The structure of $(\mathbb Z/525\mathbb Z)^\times$

Question

I am working on the following problem.

Find the number of the elements of order $4$ in $(\mathbb Z/525\mathbb Z)^\times$.

I tried to solve it in the following way: since $525=3\cdot5^2\cdot7$, we have by the CRT $$ (\mathbb Z/525\mathbb Z)^\times \cong (\mathbb Z/3\mathbb Z)^\times \times (\mathbb Z/25\mathbb Z)^\times \times (\mathbb Z/7\mathbb Z)^\times. $$

By the fact stated by a Wikipedia article, the constituent groups on the RHS are isomorphic to the cyclic groups of order $2$, $20$, $6$, respectively. Thus, the order of an element in $(\mathbb Z/525\mathbb Z)^\times$ is the least common multiple of some subset $S\subseteq\{2, 20, 6\}$, which can never be $4$. In conclusion, the number of the elements of order $4$ in $(\mathbb Z/525\mathbb Z)^\times$ is $0$.

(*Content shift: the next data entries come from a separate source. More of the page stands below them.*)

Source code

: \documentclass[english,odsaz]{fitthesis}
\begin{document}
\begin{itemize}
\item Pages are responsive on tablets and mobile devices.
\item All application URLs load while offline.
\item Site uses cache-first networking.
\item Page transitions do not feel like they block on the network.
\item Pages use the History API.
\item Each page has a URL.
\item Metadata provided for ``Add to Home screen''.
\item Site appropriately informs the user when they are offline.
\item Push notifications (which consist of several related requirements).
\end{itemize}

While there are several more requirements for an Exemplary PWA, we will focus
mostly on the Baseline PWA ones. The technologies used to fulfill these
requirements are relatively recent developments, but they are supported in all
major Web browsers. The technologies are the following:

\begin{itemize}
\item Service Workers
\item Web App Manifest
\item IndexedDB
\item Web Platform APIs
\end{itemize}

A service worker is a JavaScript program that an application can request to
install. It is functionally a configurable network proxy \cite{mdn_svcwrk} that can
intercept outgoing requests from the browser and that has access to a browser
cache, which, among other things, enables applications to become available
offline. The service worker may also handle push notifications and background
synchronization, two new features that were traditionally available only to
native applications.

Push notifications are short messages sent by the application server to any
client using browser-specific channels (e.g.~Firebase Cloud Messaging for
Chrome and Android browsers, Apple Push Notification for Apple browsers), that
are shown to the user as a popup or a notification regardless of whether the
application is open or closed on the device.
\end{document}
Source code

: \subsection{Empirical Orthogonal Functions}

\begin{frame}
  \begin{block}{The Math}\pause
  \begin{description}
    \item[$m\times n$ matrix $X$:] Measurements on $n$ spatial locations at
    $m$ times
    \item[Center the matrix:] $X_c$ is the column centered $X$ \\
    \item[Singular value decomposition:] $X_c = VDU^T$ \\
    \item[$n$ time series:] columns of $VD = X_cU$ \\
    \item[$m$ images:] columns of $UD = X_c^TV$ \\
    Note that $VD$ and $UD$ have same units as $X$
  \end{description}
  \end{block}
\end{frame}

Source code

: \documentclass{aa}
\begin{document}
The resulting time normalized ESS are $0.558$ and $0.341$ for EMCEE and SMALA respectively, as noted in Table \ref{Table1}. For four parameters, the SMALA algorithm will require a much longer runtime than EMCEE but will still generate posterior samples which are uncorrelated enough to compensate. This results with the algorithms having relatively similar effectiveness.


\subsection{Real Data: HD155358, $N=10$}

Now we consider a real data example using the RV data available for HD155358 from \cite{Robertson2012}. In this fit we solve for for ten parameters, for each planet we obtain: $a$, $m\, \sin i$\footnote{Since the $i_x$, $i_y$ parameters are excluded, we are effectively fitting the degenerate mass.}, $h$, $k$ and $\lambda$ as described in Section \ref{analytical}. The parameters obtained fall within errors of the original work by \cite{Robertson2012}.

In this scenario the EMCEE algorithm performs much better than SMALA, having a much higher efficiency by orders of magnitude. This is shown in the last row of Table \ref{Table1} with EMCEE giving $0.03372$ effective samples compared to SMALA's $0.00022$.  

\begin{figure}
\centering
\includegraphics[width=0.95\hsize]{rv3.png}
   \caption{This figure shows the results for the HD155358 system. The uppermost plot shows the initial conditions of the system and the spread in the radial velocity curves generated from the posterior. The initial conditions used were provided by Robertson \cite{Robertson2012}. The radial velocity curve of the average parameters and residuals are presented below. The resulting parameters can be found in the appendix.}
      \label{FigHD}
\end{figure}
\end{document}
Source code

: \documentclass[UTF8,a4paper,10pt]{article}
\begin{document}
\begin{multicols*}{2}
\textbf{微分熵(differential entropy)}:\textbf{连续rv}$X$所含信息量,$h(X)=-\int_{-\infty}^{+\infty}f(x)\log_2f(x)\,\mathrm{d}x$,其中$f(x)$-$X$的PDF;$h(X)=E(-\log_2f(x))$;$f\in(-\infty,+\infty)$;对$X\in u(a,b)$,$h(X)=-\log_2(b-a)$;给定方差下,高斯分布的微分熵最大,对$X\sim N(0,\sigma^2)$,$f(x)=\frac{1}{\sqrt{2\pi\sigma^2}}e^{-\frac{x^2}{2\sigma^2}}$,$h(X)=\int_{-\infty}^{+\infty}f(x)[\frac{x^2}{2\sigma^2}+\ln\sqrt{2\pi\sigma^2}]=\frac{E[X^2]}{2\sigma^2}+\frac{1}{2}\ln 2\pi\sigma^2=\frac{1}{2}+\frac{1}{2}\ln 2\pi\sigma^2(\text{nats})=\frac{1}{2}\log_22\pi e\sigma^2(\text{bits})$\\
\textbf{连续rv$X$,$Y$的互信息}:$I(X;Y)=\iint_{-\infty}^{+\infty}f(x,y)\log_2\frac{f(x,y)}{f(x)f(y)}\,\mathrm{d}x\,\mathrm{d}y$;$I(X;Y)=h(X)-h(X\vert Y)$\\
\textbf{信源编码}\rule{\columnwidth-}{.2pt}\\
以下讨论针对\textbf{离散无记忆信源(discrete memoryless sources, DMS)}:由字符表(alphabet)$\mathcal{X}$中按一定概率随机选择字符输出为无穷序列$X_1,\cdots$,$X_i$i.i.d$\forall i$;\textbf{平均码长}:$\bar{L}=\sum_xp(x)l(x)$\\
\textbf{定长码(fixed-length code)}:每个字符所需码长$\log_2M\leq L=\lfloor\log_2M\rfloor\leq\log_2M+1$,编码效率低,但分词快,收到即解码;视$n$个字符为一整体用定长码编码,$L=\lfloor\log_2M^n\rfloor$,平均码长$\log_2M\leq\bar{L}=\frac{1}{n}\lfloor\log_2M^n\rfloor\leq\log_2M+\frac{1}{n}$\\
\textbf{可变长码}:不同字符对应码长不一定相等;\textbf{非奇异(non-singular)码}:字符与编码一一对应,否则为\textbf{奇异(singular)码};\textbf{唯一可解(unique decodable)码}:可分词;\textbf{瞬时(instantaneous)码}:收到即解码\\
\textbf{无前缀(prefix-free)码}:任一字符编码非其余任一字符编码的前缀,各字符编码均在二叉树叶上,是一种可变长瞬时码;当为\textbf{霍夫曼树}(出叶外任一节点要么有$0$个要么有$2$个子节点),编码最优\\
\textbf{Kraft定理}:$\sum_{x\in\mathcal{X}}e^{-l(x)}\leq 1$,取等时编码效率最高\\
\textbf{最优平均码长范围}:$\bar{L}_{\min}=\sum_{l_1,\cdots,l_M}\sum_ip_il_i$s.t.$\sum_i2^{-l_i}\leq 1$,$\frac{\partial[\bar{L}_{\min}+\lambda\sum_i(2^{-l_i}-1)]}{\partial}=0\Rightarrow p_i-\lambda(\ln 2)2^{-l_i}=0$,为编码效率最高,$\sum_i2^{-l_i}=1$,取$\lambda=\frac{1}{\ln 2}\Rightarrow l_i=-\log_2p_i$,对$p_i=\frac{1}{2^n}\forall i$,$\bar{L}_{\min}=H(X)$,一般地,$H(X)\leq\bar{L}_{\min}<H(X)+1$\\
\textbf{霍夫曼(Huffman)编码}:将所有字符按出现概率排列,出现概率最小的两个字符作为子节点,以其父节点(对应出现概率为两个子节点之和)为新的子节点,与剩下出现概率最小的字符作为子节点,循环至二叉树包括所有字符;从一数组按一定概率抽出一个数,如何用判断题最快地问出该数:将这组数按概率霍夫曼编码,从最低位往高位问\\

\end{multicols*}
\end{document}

My question is whether my reasoning is correct (which I doubt because the result is so trivial). I would also like to ask where accessible proofs of the fact on Wikipedia (preferably on the Web) can be found.

I would appreciate your help.

Answer 1

Your reasoning is flawed; while it's true that all of the (non-trivial) elements in the cyclic group $(\mathbb{Z}/p\mathbb{Z})$ are of order $p$ when $p$ is prime, that same fact doesn't hold true for arbitrary groups $(\mathbb{Z}/n\mathbb{Z})$. Indeed, if the order of the element $g\in(\mathbb{Z}/n\mathbb{Z})$ is $n$, then the order of $g^k$ is $\frac{n}{\gcd(n,k)}$ (why?). In particular, there are some elements of order $4$ in $(\mathbb{Z}/25\mathbb{Z})^\times$ (how many?) and so there are elements of order $4$ in $(\mathbb{Z}/525\mathbb{Z})^\times$ (why must there be?). Your notion of using the $LCM$ is essentially solid when restricted to individual elements of the three 'constituent' groups, though, and you should be able to port that step over to determine how many elements there are.